Up to and including the line that contains "your GitHub profile.", reproduce every line exactly, beginning with the first line below.
━━━━━━━━━━
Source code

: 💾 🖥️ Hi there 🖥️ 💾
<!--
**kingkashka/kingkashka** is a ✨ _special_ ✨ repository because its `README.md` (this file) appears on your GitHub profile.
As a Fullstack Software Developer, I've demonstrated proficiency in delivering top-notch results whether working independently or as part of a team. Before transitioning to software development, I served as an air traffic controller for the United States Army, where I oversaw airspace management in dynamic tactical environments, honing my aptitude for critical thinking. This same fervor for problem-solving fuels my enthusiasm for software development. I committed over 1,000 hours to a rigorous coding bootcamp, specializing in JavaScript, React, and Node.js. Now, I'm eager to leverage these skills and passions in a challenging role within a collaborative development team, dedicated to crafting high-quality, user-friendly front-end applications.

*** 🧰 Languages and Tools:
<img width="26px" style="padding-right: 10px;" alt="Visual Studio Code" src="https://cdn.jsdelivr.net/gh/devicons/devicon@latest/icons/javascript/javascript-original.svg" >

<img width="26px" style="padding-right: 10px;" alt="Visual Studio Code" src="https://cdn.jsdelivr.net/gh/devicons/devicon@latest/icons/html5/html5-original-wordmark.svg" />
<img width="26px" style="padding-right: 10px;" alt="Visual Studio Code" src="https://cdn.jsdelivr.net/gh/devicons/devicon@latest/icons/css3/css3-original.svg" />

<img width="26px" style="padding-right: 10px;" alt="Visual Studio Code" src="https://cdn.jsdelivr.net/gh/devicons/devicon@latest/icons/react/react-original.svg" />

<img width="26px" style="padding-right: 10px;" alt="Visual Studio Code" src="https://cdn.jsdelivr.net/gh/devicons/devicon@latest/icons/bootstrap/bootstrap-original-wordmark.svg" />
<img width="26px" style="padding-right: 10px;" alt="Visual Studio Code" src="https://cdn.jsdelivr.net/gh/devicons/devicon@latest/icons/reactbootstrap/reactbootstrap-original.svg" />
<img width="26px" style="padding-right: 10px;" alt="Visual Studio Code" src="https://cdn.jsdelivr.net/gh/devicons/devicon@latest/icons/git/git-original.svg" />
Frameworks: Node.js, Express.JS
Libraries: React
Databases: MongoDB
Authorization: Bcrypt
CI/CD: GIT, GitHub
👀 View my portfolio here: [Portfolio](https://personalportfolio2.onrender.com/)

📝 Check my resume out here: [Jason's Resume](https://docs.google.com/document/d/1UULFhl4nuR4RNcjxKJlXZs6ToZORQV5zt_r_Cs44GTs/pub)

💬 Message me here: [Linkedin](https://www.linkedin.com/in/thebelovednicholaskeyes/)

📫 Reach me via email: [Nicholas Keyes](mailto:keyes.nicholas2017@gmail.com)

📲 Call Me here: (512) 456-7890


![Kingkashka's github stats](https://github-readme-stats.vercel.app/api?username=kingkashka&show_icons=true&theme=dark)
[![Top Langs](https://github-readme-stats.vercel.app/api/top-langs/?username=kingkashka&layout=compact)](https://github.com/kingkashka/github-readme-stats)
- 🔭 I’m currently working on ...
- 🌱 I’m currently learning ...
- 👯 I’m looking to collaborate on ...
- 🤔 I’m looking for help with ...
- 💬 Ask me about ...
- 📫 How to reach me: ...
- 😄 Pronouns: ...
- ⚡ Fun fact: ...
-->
━━━━━━━━━━
**Output of the task**
Source code

: 💾 🖥️ Hi there 🖥️ 💾
<!--
**kingkashka/kingkashka** is a ✨ _special_ ✨ repository because its `README.md` (this file) appears on your GitHub profile.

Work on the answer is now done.